### [Exercise aim]
The records must be returned word for word.
--------------------------------
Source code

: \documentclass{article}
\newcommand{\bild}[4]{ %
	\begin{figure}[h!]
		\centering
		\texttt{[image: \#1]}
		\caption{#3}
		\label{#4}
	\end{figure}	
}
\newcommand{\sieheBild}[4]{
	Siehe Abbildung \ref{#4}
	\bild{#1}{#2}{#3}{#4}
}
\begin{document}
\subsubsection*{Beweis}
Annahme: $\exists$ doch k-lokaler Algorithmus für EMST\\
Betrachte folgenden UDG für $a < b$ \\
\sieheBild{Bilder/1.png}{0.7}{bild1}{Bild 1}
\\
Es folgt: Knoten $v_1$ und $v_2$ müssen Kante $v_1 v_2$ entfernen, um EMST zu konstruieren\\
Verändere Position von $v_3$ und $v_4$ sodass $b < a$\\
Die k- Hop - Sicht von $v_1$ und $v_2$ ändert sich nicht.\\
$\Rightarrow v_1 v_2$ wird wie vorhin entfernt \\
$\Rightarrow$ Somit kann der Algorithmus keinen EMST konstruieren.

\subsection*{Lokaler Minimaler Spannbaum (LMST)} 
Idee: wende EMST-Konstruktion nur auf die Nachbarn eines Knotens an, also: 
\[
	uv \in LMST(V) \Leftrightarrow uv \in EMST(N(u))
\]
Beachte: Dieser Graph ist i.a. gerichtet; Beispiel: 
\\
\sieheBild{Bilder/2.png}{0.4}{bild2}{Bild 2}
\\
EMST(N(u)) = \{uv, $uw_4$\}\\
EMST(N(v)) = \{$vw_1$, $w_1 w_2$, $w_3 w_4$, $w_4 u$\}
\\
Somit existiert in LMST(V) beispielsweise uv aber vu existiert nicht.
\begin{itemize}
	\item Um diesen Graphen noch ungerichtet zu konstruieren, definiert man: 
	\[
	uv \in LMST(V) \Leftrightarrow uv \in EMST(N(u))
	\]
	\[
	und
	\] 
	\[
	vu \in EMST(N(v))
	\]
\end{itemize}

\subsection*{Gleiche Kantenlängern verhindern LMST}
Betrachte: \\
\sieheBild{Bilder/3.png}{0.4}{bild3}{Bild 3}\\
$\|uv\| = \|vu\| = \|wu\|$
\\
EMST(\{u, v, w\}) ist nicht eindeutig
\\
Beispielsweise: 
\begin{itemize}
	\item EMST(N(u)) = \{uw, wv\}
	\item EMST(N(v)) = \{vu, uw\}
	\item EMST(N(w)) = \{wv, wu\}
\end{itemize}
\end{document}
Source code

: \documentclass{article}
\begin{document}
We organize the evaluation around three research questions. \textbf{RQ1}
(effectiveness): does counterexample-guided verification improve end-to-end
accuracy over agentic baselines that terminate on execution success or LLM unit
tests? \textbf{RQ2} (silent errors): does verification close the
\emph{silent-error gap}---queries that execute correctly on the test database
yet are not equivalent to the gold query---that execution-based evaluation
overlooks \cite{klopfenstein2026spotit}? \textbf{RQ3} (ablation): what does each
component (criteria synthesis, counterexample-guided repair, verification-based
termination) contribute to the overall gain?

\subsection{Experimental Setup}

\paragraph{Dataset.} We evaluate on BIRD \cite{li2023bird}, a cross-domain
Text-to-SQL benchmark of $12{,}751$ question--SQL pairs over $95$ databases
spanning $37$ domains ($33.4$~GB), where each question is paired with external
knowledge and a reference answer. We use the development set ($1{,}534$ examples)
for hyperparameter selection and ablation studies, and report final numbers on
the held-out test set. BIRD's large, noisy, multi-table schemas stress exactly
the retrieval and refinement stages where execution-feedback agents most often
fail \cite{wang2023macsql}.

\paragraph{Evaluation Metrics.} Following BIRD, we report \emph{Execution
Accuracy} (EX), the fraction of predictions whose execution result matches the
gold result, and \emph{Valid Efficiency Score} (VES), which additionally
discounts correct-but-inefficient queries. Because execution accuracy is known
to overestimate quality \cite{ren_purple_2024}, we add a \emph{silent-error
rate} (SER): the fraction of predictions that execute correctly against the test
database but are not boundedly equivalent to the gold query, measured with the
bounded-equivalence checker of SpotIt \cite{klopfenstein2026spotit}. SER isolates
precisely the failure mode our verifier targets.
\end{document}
--------------------------------
### [Answer to the problem]
Source code

: \documentclass{article}
\newcommand{\bild}[4]{ %
	\begin{figure}[h!]
		\centering
		\texttt{[image: \#1]}
		\caption{#3}
		\label{#4}
	\end{figure}	
}
\newcommand{\sieheBild}[4]{
	Siehe Abbildung \ref{#4}
	\bild{#1}{#2}{#3}{#4}
}
\begin{document}
\subsubsection*{Beweis}
Annahme: $\exists$ doch k-lokaler Algorithmus für EMST\\
Betrachte folgenden UDG für $a < b$ \\
\sieheBild{Bilder/1.png}{0.7}{bild1}{Bild 1}
\\
Es folgt: Knoten $v_1$ und $v_2$ müssen Kante $v_1 v_2$ entfernen, um EMST zu konstruieren\\
Verändere Position von $v_3$ und $v_4$ sodass $b < a$\\
Die k- Hop - Sicht von $v_1$ und $v_2$ ändert sich nicht.\\
$\Rightarrow v_1 v_2$ wird wie vorhin entfernt \\
$\Rightarrow$ Somit kann der Algorithmus keinen EMST konstruieren.

\subsection*{Lokaler Minimaler Spannbaum (LMST)} 
Idee: wende EMST-Konstruktion nur auf die Nachbarn eines Knotens an, also: 
\[
	uv \in LMST(V) \Leftrightarrow uv \in EMST(N(u))
\]
Beachte: Dieser Graph ist i.a. gerichtet; Beispiel: 
\\
\sieheBild{Bilder/2.png}{0.4}{bild2}{Bild 2}
\\
EMST(N(u)) = \{uv, $uw_4$\}\\
EMST(N(v)) = \{$vw_1$, $w_1 w_2$, $w_3 w_4$, $w_4 u$\}
\\
Somit existiert in LMST(V) beispielsweise uv aber vu existiert nicht.
\begin{itemize}
	\item Um diesen Graphen noch ungerichtet zu konstruieren, definiert man: 
	\[
	uv \in LMST(V) \Leftrightarrow uv \in EMST(N(u))
	\]
	\[
	und
	\] 
	\[
	vu \in EMST(N(v))
	\]
\end{itemize}

\subsection*{Gleiche Kantenlängern verhindern LMST}
Betrachte: \\
\sieheBild{Bilder/3.png}{0.4}{bild3}{Bild 3}\\
$\|uv\| = \|vu\| = \|wu\|$
\\
EMST(\{u, v, w\}) ist nicht eindeutig
\\
Beispielsweise: 
\begin{itemize}
	\item EMST(N(u)) = \{uw, wv\}
	\item EMST(N(v)) = \{vu, uw\}
	\item EMST(N(w)) = \{wv, wu\}
\end{itemize}
\end{document}
Source code

: \documentclass{article}
\begin{document}
We organize the evaluation around three research questions. \textbf{RQ1}
(effectiveness): does counterexample-guided verification improve end-to-end
accuracy over agentic baselines that terminate on execution success or LLM unit
tests? \textbf{RQ2} (silent errors): does verification close the
\emph{silent-error gap}---queries that execute correctly on the test database
yet are not equivalent to the gold query---that execution-based evaluation
overlooks \cite{klopfenstein2026spotit}? \textbf{RQ3} (ablation): what does each
component (criteria synthesis, counterexample-guided repair, verification-based
termination) contribute to the overall gain?

\subsection{Experimental Setup}

\paragraph{Dataset.} We evaluate on BIRD \cite{li2023bird}, a cross-domain
Text-to-SQL benchmark of $12{,}751$ question--SQL pairs over $95$ databases
spanning $37$ domains ($33.4$~GB), where each question is paired with external
knowledge and a reference answer. We use the development set ($1{,}534$ examples)
for hyperparameter selection and ablation studies, and report final numbers on
the held-out test set. BIRD's large, noisy, multi-table schemas stress exactly
the retrieval and refinement stages where execution-feedback agents most often
fail \cite{wang2023macsql}.

\paragraph{Evaluation Metrics.} Following BIRD, we report \emph{Execution
Accuracy} (EX), the fraction of predictions whose execution result matches the
gold result, and \emph{Valid Efficiency Score} (VES), which additionally
discounts correct-but-inefficient queries. Because execution accuracy is known
to overestimate quality \cite{ren_purple_2024}, we add a \emph{silent-error
rate} (SER): the fraction of predictions that execute correctly against the test
database but are not boundedly equivalent to the gold query, measured with the
bounded-equivalence checker of SpotIt \cite{klopfenstein2026spotit}. SER isolates
precisely the failure mode our verifier targets.
\end{document}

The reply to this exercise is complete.